Pictures must not be copied, but every entry must be reproduced exactly.

[[ Supplied records open ]]

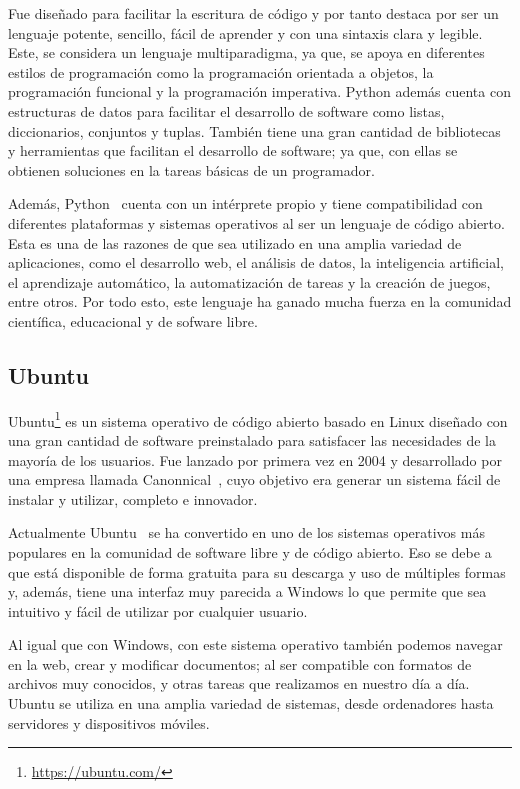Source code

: \documentclass[a4paper, 12pt]{book}
\begin{document}
Fue diseñado para facilitar la escritura de código y por tanto destaca por ser un lenguaje potente, sencillo, fácil de aprender y con una sintaxis clara y legible.
Este, se considera un lenguaje multiparadigma, ya que, se apoya en diferentes estilos de programación como la programación orientada a objetos, la programación funcional y la programación imperativa.   
Python además cuenta con estructuras de datos para facilitar el desarrollo de software como listas, diccionarios, conjuntos y tuplas.
También tiene una gran cantidad de bibliotecas y herramientas que facilitan el desarrollo de software; ya que, con ellas se obtienen soluciones en la tareas básicas de un programador.


Además, Python~\cite{rios2016evaluacion} cuenta con un intérprete propio y tiene compatibilidad con diferentes plataformas y sistemas operativos al ser un lenguaje de código abierto.
Esta es una de las razones de que sea utilizado en una amplia variedad de aplicaciones, como el desarrollo web, el análisis de datos, la inteligencia artificial, el aprendizaje automático, la automatización de tareas y la creación de juegos, entre otros.
Por todo esto, este lenguaje ha ganado mucha fuerza en la comunidad científica, educacional y de sofware libre.


\subsection{Ubuntu} %
\label{sec:ubuntu} %

Ubuntu\footnote{\url{https://ubuntu.com/}} es un sistema operativo de código abierto basado en Linux diseñado con una gran cantidad de software preinstalado para satisfacer las necesidades de la mayoría de los usuarios.
Fue lanzado por primera vez en 2004 y desarrollado por una empresa llamada Canonnical~\cite{martinez2006software}, cuyo objetivo era generar un sistema fácil de instalar y utilizar, completo e innovador. 


Actualmente Ubuntu~\cite{tavera2013software} se ha convertido en uno de los sistemas operativos más populares en la comunidad de software libre y de código abierto.
Eso se debe a que está disponible de forma gratuita para su descarga y uso de múltiples formas y, además, tiene una interfaz muy parecida a Windows lo que permite que sea intuitivo y fácil de utilizar por cualquier usuario.


Al igual que con Windows, con este sistema operativo también podemos navegar en la web, crear y modificar documentos; al ser compatible con formatos de archivos muy conocidos, y otras tareas que realizamos en nuestro día a día. 
Ubuntu se utiliza en una amplia variedad de sistemas, desde ordenadores hasta servidores y dispositivos móviles. 
\end{document}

[[ Supplied records closed ]]

▶ **Task result**:
Source code

: \documentclass[a4paper, 12pt]{book}
\begin{document}
Fue diseñado para facilitar la escritura de código y por tanto destaca por ser un lenguaje potente, sencillo, fácil de aprender y con una sintaxis clara y legible.
Este, se considera un lenguaje multiparadigma, ya que, se apoya en diferentes estilos de programación como la programación orientada a objetos, la programación funcional y la programación imperativa.   
Python además cuenta con estructuras de datos para facilitar el desarrollo de software como listas, diccionarios, conjuntos y tuplas.
También tiene una gran cantidad de bibliotecas y herramientas que facilitan el desarrollo de software; ya que, con ellas se obtienen soluciones en la tareas básicas de un programador.


Además, Python~\cite{rios2016evaluacion} cuenta con un intérprete propio y tiene compatibilidad con diferentes plataformas y sistemas operativos al ser un lenguaje de código abierto.
Esta es una de las razones de que sea utilizado en una amplia variedad de aplicaciones, como el desarrollo web, el análisis de datos, la inteligencia artificial, el aprendizaje automático, la automatización de tareas y la creación de juegos, entre otros.
Por todo esto, este lenguaje ha ganado mucha fuerza en la comunidad científica, educacional y de sofware libre.


\subsection{Ubuntu} %
\label{sec:ubuntu} %

Ubuntu\footnote{\url{https://ubuntu.com/}} es un sistema operativo de código abierto basado en Linux diseñado con una gran cantidad de software preinstalado para satisfacer las necesidades de la mayoría de los usuarios.
Fue lanzado por primera vez en 2004 y desarrollado por una empresa llamada Canonnical~\cite{martinez2006software}, cuyo objetivo era generar un sistema fácil de instalar y utilizar, completo e innovador. 


Actualmente Ubuntu~\cite{tavera2013software} se ha convertido en uno de los sistemas operativos más populares en la comunidad de software libre y de código abierto.
Eso se debe a que está disponible de forma gratuita para su descarga y uso de múltiples formas y, además, tiene una interfaz muy parecida a Windows lo que permite que sea intuitivo y fácil de utilizar por cualquier usuario.


Al igual que con Windows, con este sistema operativo también podemos navegar en la web, crear y modificar documentos; al ser compatible con formatos de archivos muy conocidos, y otras tareas que realizamos en nuestro día a día. 
Ubuntu se utiliza en una amplia variedad de sistemas, desde ordenadores hasta servidores y dispositivos móviles. 
\end{document}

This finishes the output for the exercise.